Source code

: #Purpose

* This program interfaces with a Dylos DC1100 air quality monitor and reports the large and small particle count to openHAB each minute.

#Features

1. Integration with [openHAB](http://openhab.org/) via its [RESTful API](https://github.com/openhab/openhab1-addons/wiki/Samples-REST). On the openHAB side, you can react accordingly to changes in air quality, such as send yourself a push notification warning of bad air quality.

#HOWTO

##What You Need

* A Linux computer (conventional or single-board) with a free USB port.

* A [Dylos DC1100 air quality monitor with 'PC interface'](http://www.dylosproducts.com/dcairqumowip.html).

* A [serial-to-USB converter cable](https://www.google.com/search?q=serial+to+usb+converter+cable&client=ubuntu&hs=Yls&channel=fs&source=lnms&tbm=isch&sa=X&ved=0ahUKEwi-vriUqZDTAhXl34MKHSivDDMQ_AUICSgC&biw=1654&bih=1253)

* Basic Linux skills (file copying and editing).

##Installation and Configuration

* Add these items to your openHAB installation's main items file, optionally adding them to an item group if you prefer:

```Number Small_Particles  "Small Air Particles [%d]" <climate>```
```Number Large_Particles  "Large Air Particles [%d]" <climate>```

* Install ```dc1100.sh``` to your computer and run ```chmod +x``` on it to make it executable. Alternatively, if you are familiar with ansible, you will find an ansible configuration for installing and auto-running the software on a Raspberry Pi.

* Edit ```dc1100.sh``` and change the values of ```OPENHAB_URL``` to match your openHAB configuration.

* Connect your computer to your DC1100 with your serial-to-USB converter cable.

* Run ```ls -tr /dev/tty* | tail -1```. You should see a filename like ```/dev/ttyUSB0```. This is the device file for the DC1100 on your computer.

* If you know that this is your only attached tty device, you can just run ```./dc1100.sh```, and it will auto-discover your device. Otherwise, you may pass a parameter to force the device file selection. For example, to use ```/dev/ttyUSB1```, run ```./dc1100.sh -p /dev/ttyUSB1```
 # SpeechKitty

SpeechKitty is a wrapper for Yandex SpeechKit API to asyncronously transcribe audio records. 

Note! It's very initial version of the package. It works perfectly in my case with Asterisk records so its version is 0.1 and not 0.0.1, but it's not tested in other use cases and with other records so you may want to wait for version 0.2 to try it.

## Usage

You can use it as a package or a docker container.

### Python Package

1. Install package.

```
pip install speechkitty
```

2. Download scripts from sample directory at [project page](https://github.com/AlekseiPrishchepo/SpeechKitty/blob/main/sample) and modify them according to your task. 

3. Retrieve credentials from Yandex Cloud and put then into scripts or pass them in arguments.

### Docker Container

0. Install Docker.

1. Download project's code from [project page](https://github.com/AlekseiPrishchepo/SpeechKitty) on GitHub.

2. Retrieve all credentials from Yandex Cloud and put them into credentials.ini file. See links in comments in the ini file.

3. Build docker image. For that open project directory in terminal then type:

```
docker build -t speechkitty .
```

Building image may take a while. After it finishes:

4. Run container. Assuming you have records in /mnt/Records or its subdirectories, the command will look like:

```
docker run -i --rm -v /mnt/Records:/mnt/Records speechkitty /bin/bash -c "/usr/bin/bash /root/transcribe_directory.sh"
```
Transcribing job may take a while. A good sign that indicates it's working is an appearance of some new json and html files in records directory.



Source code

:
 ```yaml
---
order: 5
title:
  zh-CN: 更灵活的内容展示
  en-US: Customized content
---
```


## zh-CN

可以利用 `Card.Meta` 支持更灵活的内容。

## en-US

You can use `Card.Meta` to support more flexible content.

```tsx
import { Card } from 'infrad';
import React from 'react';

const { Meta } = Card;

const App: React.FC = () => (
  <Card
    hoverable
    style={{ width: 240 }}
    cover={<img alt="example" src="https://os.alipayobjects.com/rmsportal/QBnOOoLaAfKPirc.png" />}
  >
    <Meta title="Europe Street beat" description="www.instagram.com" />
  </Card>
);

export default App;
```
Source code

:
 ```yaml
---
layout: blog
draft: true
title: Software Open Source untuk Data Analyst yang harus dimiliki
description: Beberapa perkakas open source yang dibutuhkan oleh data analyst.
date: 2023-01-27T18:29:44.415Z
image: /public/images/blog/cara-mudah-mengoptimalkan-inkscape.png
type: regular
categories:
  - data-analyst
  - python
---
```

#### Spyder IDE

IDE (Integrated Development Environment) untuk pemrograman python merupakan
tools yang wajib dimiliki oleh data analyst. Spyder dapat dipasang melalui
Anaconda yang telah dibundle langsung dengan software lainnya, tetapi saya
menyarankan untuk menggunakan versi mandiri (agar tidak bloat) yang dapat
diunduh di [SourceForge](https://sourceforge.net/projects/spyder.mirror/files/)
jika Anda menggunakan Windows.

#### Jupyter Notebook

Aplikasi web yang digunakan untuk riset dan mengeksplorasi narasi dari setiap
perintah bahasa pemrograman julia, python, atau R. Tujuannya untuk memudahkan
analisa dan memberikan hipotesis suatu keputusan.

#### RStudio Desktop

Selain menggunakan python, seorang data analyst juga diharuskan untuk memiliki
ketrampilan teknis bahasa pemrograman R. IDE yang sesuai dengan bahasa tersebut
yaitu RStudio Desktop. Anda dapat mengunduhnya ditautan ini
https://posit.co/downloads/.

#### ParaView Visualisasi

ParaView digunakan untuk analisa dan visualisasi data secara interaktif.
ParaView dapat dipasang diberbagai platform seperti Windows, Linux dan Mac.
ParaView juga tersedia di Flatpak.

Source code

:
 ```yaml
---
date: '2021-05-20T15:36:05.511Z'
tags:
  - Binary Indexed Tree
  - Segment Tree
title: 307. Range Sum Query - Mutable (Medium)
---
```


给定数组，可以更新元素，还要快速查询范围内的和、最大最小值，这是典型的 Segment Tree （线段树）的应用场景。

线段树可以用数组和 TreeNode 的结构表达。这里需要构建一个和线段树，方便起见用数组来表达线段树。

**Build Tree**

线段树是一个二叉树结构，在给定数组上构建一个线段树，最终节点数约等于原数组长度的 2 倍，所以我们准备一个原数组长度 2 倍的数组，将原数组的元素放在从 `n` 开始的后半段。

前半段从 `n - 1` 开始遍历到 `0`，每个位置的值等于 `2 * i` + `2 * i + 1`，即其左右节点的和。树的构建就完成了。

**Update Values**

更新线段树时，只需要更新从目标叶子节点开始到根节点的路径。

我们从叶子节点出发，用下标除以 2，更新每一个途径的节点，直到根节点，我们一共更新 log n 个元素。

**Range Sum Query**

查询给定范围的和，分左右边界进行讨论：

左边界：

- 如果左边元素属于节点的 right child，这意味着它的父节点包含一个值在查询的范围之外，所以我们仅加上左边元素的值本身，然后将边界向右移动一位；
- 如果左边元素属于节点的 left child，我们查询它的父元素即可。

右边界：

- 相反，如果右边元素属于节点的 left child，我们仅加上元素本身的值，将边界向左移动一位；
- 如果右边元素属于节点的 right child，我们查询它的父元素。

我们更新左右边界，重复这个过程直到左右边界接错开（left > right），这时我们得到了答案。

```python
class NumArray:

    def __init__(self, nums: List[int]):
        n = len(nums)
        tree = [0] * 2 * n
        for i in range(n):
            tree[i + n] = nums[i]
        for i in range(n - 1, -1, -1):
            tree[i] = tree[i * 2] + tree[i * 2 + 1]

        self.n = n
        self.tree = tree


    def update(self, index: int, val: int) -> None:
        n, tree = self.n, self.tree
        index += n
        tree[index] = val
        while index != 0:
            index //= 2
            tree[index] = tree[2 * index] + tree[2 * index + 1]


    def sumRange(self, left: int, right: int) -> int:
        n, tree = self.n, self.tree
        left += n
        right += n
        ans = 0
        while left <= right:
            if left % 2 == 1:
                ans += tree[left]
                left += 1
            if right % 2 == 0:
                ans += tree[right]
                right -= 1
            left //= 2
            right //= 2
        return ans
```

----------------

Exactly reproduce the material above.

Source code

: #Purpose

* This program interfaces with a Dylos DC1100 air quality monitor and reports the large and small particle count to openHAB each minute.

#Features

1. Integration with [openHAB](http://openhab.org/) via its [RESTful API](https://github.com/openhab/openhab1-addons/wiki/Samples-REST). On the openHAB side, you can react accordingly to changes in air quality, such as send yourself a push notification warning of bad air quality.

#HOWTO

##What You Need

* A Linux computer (conventional or single-board) with a free USB port.

* A [Dylos DC1100 air quality monitor with 'PC interface'](http://www.dylosproducts.com/dcairqumowip.html).

* A [serial-to-USB converter cable](https://www.google.com/search?q=serial+to+usb+converter+cable&client=ubuntu&hs=Yls&channel=fs&source=lnms&tbm=isch&sa=X&ved=0ahUKEwi-vriUqZDTAhXl34MKHSivDDMQ_AUICSgC&biw=1654&bih=1253)

* Basic Linux skills (file copying and editing).

##Installation and Configuration

* Add these items to your openHAB installation's main items file, optionally adding them to an item group if you prefer:

```Number Small_Particles  "Small Air Particles [%d]" <climate>```
```Number Large_Particles  "Large Air Particles [%d]" <climate>```

* Install ```dc1100.sh``` to your computer and run ```chmod +x``` on it to make it executable. Alternatively, if you are familiar with ansible, you will find an ansible configuration for installing and auto-running the software on a Raspberry Pi.

* Edit ```dc1100.sh``` and change the values of ```OPENHAB_URL``` to match your openHAB configuration.

* Connect your computer to your DC1100 with your serial-to-USB converter cable.

* Run ```ls -tr /dev/tty* | tail -1```. You should see a filename like ```/dev/ttyUSB0```. This is the device file for the DC1100 on your computer.

* If you know that this is your only attached tty device, you can just run ```./dc1100.sh```, and it will auto-discover your device. Otherwise, you may pass a parameter to force the device file selection. For example, to use ```/dev/ttyUSB1```, run ```./dc1100.sh -p /dev/ttyUSB1```
 # SpeechKitty

SpeechKitty is a wrapper for Yandex SpeechKit API to asyncronously transcribe audio records. 

Note! It's very initial version of the package. It works perfectly in my case with Asterisk records so its version is 0.1 and not 0.0.1, but it's not tested in other use cases and with other records so you may want to wait for version 0.2 to try it.

## Usage

You can use it as a package or a docker container.

### Python Package

1. Install package.

```
pip install speechkitty
```

2. Download scripts from sample directory at [project page](https://github.com/AlekseiPrishchepo/SpeechKitty/blob/main/sample) and modify them according to your task. 

3. Retrieve credentials from Yandex Cloud and put then into scripts or pass them in arguments.

### Docker Container

0. Install Docker.

1. Download project's code from [project page](https://github.com/AlekseiPrishchepo/SpeechKitty) on GitHub.

2. Retrieve all credentials from Yandex Cloud and put them into credentials.ini file. See links in comments in the ini file.

3. Build docker image. For that open project directory in terminal then type:

```
docker build -t speechkitty .
```

Building image may take a while. After it finishes:

4. Run container. Assuming you have records in /mnt/Records or its subdirectories, the command will look like:

```
docker run -i --rm -v /mnt/Records:/mnt/Records speechkitty /bin/bash -c "/usr/bin/bash /root/transcribe_directory.sh"
```
Transcribing job may take a while. A good sign that indicates it's working is an appearance of some new json and html files in records directory.



Source code

:
 ```yaml
---
order: 5
title:
  zh-CN: 更灵活的内容展示
  en-US: Customized content
---
```


## zh-CN

可以利用 `Card.Meta` 支持更灵活的内容。

## en-US

You can use `Card.Meta` to support more flexible content.

```tsx
import { Card } from 'infrad';
import React from 'react';

const { Meta } = Card;

const App: React.FC = () => (
  <Card
    hoverable
    style={{ width: 240 }}
    cover={<img alt="example" src="https://os.alipayobjects.com/rmsportal/QBnOOoLaAfKPirc.png" />}
  >
    <Meta title="Europe Street beat" description="www.instagram.com" />
  </Card>
);

export default App;
```
Source code

:
 ```yaml
---
layout: blog
draft: true
title: Software Open Source untuk Data Analyst yang harus dimiliki
description: Beberapa perkakas open source yang dibutuhkan oleh data analyst.
date: 2023-01-27T18:29:44.415Z
image: /public/images/blog/cara-mudah-mengoptimalkan-inkscape.png
type: regular
categories:
  - data-analyst
  - python
---
```

#### Spyder IDE

IDE (Integrated Development Environment) untuk pemrograman python merupakan
tools yang wajib dimiliki oleh data analyst. Spyder dapat dipasang melalui
Anaconda yang telah dibundle langsung dengan software lainnya, tetapi saya
menyarankan untuk menggunakan versi mandiri (agar tidak bloat) yang dapat
diunduh di [SourceForge](https://sourceforge.net/projects/spyder.mirror/files/)
jika Anda menggunakan Windows.

#### Jupyter Notebook

Aplikasi web yang digunakan untuk riset dan mengeksplorasi narasi dari setiap
perintah bahasa pemrograman julia, python, atau R. Tujuannya untuk memudahkan
analisa dan memberikan hipotesis suatu keputusan.

#### RStudio Desktop

Selain menggunakan python, seorang data analyst juga diharuskan untuk memiliki
ketrampilan teknis bahasa pemrograman R. IDE yang sesuai dengan bahasa tersebut
yaitu RStudio Desktop. Anda dapat mengunduhnya ditautan ini
https://posit.co/downloads/.

#### ParaView Visualisasi

ParaView digunakan untuk analisa dan visualisasi data secara interaktif.
ParaView dapat dipasang diberbagai platform seperti Windows, Linux dan Mac.
ParaView juga tersedia di Flatpak.

Source code

:
 ```yaml
---
date: '2021-05-20T15:36:05.511Z'
tags:
  - Binary Indexed Tree
  - Segment Tree
title: 307. Range Sum Query - Mutable (Medium)
---
```


给定数组，可以更新元素，还要快速查询范围内的和、最大最小值，这是典型的 Segment Tree （线段树）的应用场景。

线段树可以用数组和 TreeNode 的结构表达。这里需要构建一个和线段树，方便起见用数组来表达线段树。

**Build Tree**

线段树是一个二叉树结构，在给定数组上构建一个线段树，最终节点数约等于原数组长度的 2 倍，所以我们准备一个原数组长度 2 倍的数组，将原数组的元素放在从 `n` 开始的后半段。

前半段从 `n - 1` 开始遍历到 `0`，每个位置的值等于 `2 * i` + `2 * i + 1`，即其左右节点的和。树的构建就完成了。

**Update Values**

更新线段树时，只需要更新从目标叶子节点开始到根节点的路径。

我们从叶子节点出发，用下标除以 2，更新每一个途径的节点，直到根节点，我们一共更新 log n 个元素。

**Range Sum Query**

查询给定范围的和，分左右边界进行讨论：

左边界：

- 如果左边元素属于节点的 right child，这意味着它的父节点包含一个值在查询的范围之外，所以我们仅加上左边元素的值本身，然后将边界向右移动一位；
- 如果左边元素属于节点的 left child，我们查询它的父元素即可。

右边界：

- 相反，如果右边元素属于节点的 left child，我们仅加上元素本身的值，将边界向左移动一位；
- 如果右边元素属于节点的 right child，我们查询它的父元素。

我们更新左右边界，重复这个过程直到左右边界接错开（left > right），这时我们得到了答案。

```python
class NumArray:

    def __init__(self, nums: List[int]):
        n = len(nums)
        tree = [0] * 2 * n
        for i in range(n):
            tree[i + n] = nums[i]
        for i in range(n - 1, -1, -1):
            tree[i] = tree[i * 2] + tree[i * 2 + 1]

        self.n = n
        self.tree = tree


    def update(self, index: int, val: int) -> None:
        n, tree = self.n, self.tree
        index += n
        tree[index] = val
        while index != 0:
            index //= 2
            tree[index] = tree[2 * index] + tree[2 * index + 1]


    def sumRange(self, left: int, right: int) -> int:
        n, tree = self.n, self.tree
        left += n
        right += n
        ans = 0
        while left <= right:
            if left % 2 == 1:
                ans += tree[left]
                left += 1
            if right % 2 == 0:
                ans += tree[right]
                right -= 1
            left //= 2
            right //= 2
        return ans
```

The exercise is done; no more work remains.